The doctor's fee might be small, indeed, but the old physicians did not refuse attendance on this account. The settler paid what he was able; if not in money, in whatever else the doctor would accept.
Calls were made on horseback. Among the possessions of an old-time doctor were great "pill-bags," containing the mixtures popular in the days when used. Like the country doctor of the present, the physicians who attended the settlers were dentists as well as medical practitioners. For pulling teeth the "turnkey" was widely known. It was an enormous, unwieldly instrument, but when it once grasped a tooth that tooth came out. Settlers asserted that a "turnkey" would extract a stump from a field.
Among the early physicians were a number of ignorant, but shrewd men, who has prestige because of their knowledge of human nature, and because of their claims to an understanding of the properties of roots and leaves. These were the "botanic" doctors. One old chap said:
"I can't write, but I can read writin', an' I can sign my name."
He was satisfied with this.
The Indians knew a great deal - more than the whites - about the uses of plants, and had at their command a host of other remedies, as effective as simple. "Indian doctors" were much in demand by isolated pioneers, and even were preferred by some people to regular physicians.
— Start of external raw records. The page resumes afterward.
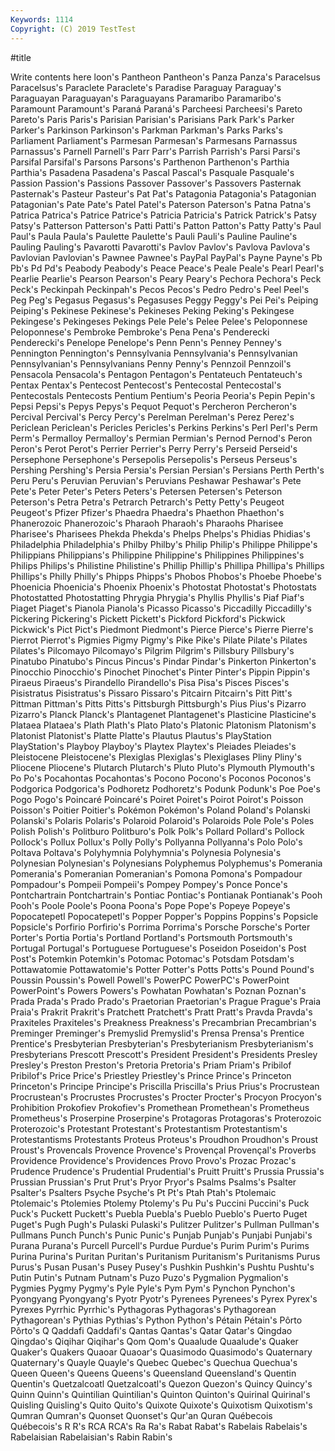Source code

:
 ```yaml
---
Keywords: 1114
Copyright: (C) 2019 TestTest
---
```


#title

Write contents here
loon's Pantheon Pantheon's
Panza Panza's Paracelsus Paracelsus's Paraclete Paraclete's Paradise Paraguay Paraguay's Paraguayan
Paraguayan's Paraguayans Paramaribo Paramaribo's Paramount Paramount's Paraná Paraná's Parcheesi Parcheesi's
Pareto Pareto's Paris Paris's Parisian Parisian's Parisians Park Park's Parker
Parker's Parkinson Parkinson's Parkman Parkman's Parks Parks's Parliament Parliament's Parmesan
Parmesan's Parmesans Parnassus Parnassus's Parnell Parnell's Parr Parr's Parrish Parrish's
Parsi Parsi's Parsifal Parsifal's Parsons Parsons's Parthenon Parthenon's Parthia Parthia's
Pasadena Pasadena's Pascal Pascal's Pasquale Pasquale's Passion Passion's Passions Passover
Passover's Passovers Pasternak Pasternak's Pasteur Pasteur's Pat Pat's Patagonia Patagonia's
Patagonian Patagonian's Pate Pate's Patel Patel's Paterson Paterson's Patna Patna's
Patrica Patrica's Patrice Patrice's Patricia Patricia's Patrick Patrick's Patsy Patsy's
Patterson Patterson's Patti Patti's Patton Patton's Patty Patty's Paul Paul's
Paula Paula's Paulette Paulette's Pauli Pauli's Pauline Pauline's Pauling Pauling's
Pavarotti Pavarotti's Pavlov Pavlov's Pavlova Pavlova's Pavlovian Pavlovian's Pawnee Pawnee's
PayPal PayPal's Payne Payne's Pb Pb's Pd Pd's Peabody Peabody's
Peace Peace's Peale Peale's Pearl Pearl's Pearlie Pearlie's Pearson Pearson's
Peary Peary's Pechora Pechora's Peck Peck's Peckinpah Peckinpah's Pecos Pecos's
Pedro Pedro's Peel Peel's Peg Peg's Pegasus Pegasus's Pegasuses Peggy
Peggy's Pei Pei's Peiping Peiping's Pekinese Pekinese's Pekineses Peking Peking's
Pekingese Pekingese's Pekingeses Pekings Pele Pele's Pelee Pelee's Peloponnese Peloponnese's
Pembroke Pembroke's Pena Pena's Penderecki Penderecki's Penelope Penelope's Penn Penn's
Penney Penney's Pennington Pennington's Pennsylvania Pennsylvania's Pennsylvanian Pennsylvanian's Pennsylvanians Penny
Penny's Pennzoil Pennzoil's Pensacola Pensacola's Pentagon Pentagon's Pentateuch Pentateuch's Pentax
Pentax's Pentecost Pentecost's Pentecostal Pentecostal's Pentecostals Pentecosts Pentium Pentium's Peoria
Peoria's Pepin Pepin's Pepsi Pepsi's Pepys Pepys's Pequot Pequot's Percheron
Percheron's Percival Percival's Percy Percy's Perelman Perelman's Perez Perez's Periclean
Periclean's Pericles Pericles's Perkins Perkins's Perl Perl's Perm Perm's Permalloy
Permalloy's Permian Permian's Pernod Pernod's Peron Peron's Perot Perot's Perrier
Perrier's Perry Perry's Perseid Perseid's Persephone Persephone's Persepolis Persepolis's Perseus
Perseus's Pershing Pershing's Persia Persia's Persian Persian's Persians Perth Perth's
Peru Peru's Peruvian Peruvian's Peruvians Peshawar Peshawar's Pete Pete's Peter
Peter's Peters Peters's Petersen Petersen's Peterson Peterson's Petra Petra's Petrarch
Petrarch's Petty Petty's Peugeot Peugeot's Pfizer Pfizer's Phaedra Phaedra's Phaethon
Phaethon's Phanerozoic Phanerozoic's Pharaoh Pharaoh's Pharaohs Pharisee Pharisee's Pharisees Phekda
Phekda's Phelps Phelps's Phidias Phidias's Philadelphia Philadelphia's Philby Philby's Philip
Philip's Philippe Philippe's Philippians Philippians's Philippine Philippine's Philippines Philippines's Philips
Philips's Philistine Philistine's Phillip Phillip's Phillipa Phillipa's Phillips Phillips's Philly
Philly's Phipps Phipps's Phobos Phobos's Phoebe Phoebe's Phoenicia Phoenicia's Phoenix
Phoenix's Photostat Photostat's Photostats Photostatted Photostatting Phrygia Phrygia's Phyllis Phyllis's
Piaf Piaf's Piaget Piaget's Pianola Pianola's Picasso Picasso's Piccadilly Piccadilly's
Pickering Pickering's Pickett Pickett's Pickford Pickford's Pickwick Pickwick's Pict Pict's
Piedmont Piedmont's Pierce Pierce's Pierre Pierre's Pierrot Pierrot's Pigmies Pigmy
Pigmy's Pike Pike's Pilate Pilate's Pilates Pilates's Pilcomayo Pilcomayo's Pilgrim
Pilgrim's Pillsbury Pillsbury's Pinatubo Pinatubo's Pincus Pincus's Pindar Pindar's Pinkerton
Pinkerton's Pinocchio Pinocchio's Pinochet Pinochet's Pinter Pinter's Pippin Pippin's Piraeus
Piraeus's Pirandello Pirandello's Pisa Pisa's Pisces Pisces's Pisistratus Pisistratus's Pissaro
Pissaro's Pitcairn Pitcairn's Pitt Pitt's Pittman Pittman's Pitts Pitts's Pittsburgh
Pittsburgh's Pius Pius's Pizarro Pizarro's Planck Planck's Plantagenet Plantagenet's Plasticine
Plasticine's Plataea Plataea's Plath Plath's Plato Plato's Platonic Platonism Platonism's
Platonist Platonist's Platte Platte's Plautus Plautus's PlayStation PlayStation's Playboy Playboy's
Playtex Playtex's Pleiades Pleiades's Pleistocene Pleistocene's Plexiglas Plexiglas's Plexiglases Pliny
Pliny's Pliocene Pliocene's Plutarch Plutarch's Pluto Pluto's Plymouth Plymouth's Po
Po's Pocahontas Pocahontas's Pocono Pocono's Poconos Poconos's Podgorica Podgorica's Podhoretz
Podhoretz's Podunk Podunk's Poe Poe's Pogo Pogo's Poincaré Poincaré's Poiret
Poiret's Poirot Poirot's Poisson Poisson's Poitier Poitier's Pokémon Pokémon's Poland
Poland's Polanski Polanski's Polaris Polaris's Polaroid Polaroid's Polaroids Pole Pole's
Poles Polish Polish's Politburo Politburo's Polk Polk's Pollard Pollard's Pollock
Pollock's Pollux Pollux's Polly Polly's Pollyanna Pollyanna's Polo Polo's Poltava
Poltava's Polyhymnia Polyhymnia's Polynesia Polynesia's Polynesian Polynesian's Polynesians Polyphemus Polyphemus's
Pomerania Pomerania's Pomeranian Pomeranian's Pomona Pomona's Pompadour Pompadour's Pompeii Pompeii's
Pompey Pompey's Ponce Ponce's Pontchartrain Pontchartrain's Pontiac Pontiac's Pontianak Pontianak's
Pooh Pooh's Poole Poole's Poona Poona's Pope Pope's Popeye Popeye's
Popocatepetl Popocatepetl's Popper Popper's Poppins Poppins's Popsicle Popsicle's Porfirio Porfirio's
Porrima Porrima's Porsche Porsche's Porter Porter's Portia Portia's Portland Portland's
Portsmouth Portsmouth's Portugal Portugal's Portuguese Portuguese's Poseidon Poseidon's Post Post's
Potemkin Potemkin's Potomac Potomac's Potsdam Potsdam's Pottawatomie Pottawatomie's Potter Potter's
Potts Potts's Pound Pound's Poussin Poussin's Powell Powell's PowerPC PowerPC's
PowerPoint PowerPoint's Powers Powers's Powhatan Powhatan's Poznan Poznan's Prada Prada's
Prado Prado's Praetorian Praetorian's Prague Prague's Praia Praia's Prakrit Prakrit's
Pratchett Pratchett's Pratt Pratt's Pravda Pravda's Praxiteles Praxiteles's Preakness Preakness's
Precambrian Precambrian's Preminger Preminger's Premyslid Premyslid's Prensa Prensa's Prentice Prentice's
Presbyterian Presbyterian's Presbyterianism Presbyterianism's Presbyterians Prescott Prescott's President President's Presidents
Presley Presley's Preston Preston's Pretoria Pretoria's Priam Priam's Pribilof Pribilof's
Price Price's Priestley Priestley's Prince Prince's Princeton Princeton's Principe Principe's
Priscilla Priscilla's Prius Prius's Procrustean Procrustean's Procrustes Procrustes's Procter Procter's
Procyon Procyon's Prohibition Prokofiev Prokofiev's Promethean Promethean's Prometheus Prometheus's Proserpine
Proserpine's Protagoras Protagoras's Proterozoic Proterozoic's Protestant Protestant's Protestantism Protestantism's Protestantisms
Protestants Proteus Proteus's Proudhon Proudhon's Proust Proust's Provencals Provence Provence's
Provençal Provençal's Proverbs Providence Providence's Providences Provo Provo's Prozac Prozac's
Prudence Prudence's Prudential Prudential's Pruitt Pruitt's Prussia Prussia's Prussian Prussian's
Prut Prut's Pryor Pryor's Psalms Psalms's Psalter Psalter's Psalters Psyche
Psyche's Pt Pt's Ptah Ptah's Ptolemaic Ptolemaic's Ptolemies Ptolemy Ptolemy's
Pu Pu's Puccini Puccini's Puck Puck's Puckett Puckett's Puebla Puebla's
Pueblo Pueblo's Puerto Puget Puget's Pugh Pugh's Pulaski Pulaski's Pulitzer
Pulitzer's Pullman Pullman's Pullmans Punch Punch's Punic Punic's Punjab Punjab's
Punjabi Punjabi's Purana Purana's Purcell Purcell's Purdue Purdue's Purim Purim's
Purims Purina Purina's Puritan Puritan's Puritanism Puritanism's Puritanisms Purus Purus's
Pusan Pusan's Pusey Pusey's Pushkin Pushkin's Pushtu Pushtu's Putin Putin's
Putnam Putnam's Puzo Puzo's Pygmalion Pygmalion's Pygmies Pygmy Pygmy's Pyle
Pyle's Pym Pym's Pynchon Pynchon's Pyongyang Pyongyang's Pyotr Pyotr's Pyrenees
Pyrenees's Pyrex Pyrex's Pyrexes Pyrrhic Pyrrhic's Pythagoras Pythagoras's Pythagorean Pythagorean's
Pythias Pythias's Python Python's Pétain Pétain's Pôrto Pôrto's Q Qaddafi
Qaddafi's Qantas Qantas's Qatar Qatar's Qingdao Qingdao's Qiqihar Qiqihar's Qom
Qom's Quaalude Quaalude's Quaker Quaker's Quakers Quaoar Quaoar's Quasimodo Quasimodo's
Quaternary Quaternary's Quayle Quayle's Quebec Quebec's Quechua Quechua's Queen Queen's
Queens Queens's Queensland Queensland's Quentin Quentin's Quetzalcoatl Quetzalcoatl's Quezon Quezon's
Quincy Quincy's Quinn Quinn's Quintilian Quintilian's Quinton Quinton's Quirinal Quirinal's
Quisling Quisling's Quito Quito's Quixote Quixote's Quixotism Quixotism's Qumran Qumran's
Quonset Quonset's Qur'an Quran Québecois Québecois's R R's RCA RCA's
Ra Ra's Rabat Rabat's Rabelais Rabelais's Rabelaisian Rabelaisian's Rabin Rabin's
In speaking of the professions early represented in this section, mention must be made of the Dubuque Visitor, the first newspaper of what is now Iowa. The Dubuque Visitor was started in May, 1836, with John king as publisher. King was not a practical printer, and selected Andrew Keesecker to do the mechanical work. Keesecker became one of the most famous printers Iowa has produced. He was a fast compositor, but stuttered badly in his speech.
Keesecker and a fellow printer named Wood entered into a contest to see which could set up the Lord's prayer the quicker. The "amen" at the end was to be pronounced audibly, as a sign that the prayer had been completed. Wood pronounced the word first. Keesecker said, indignantly:
"That's wh-what I've b-b-been tryin' t-to say this h-h-half hour!"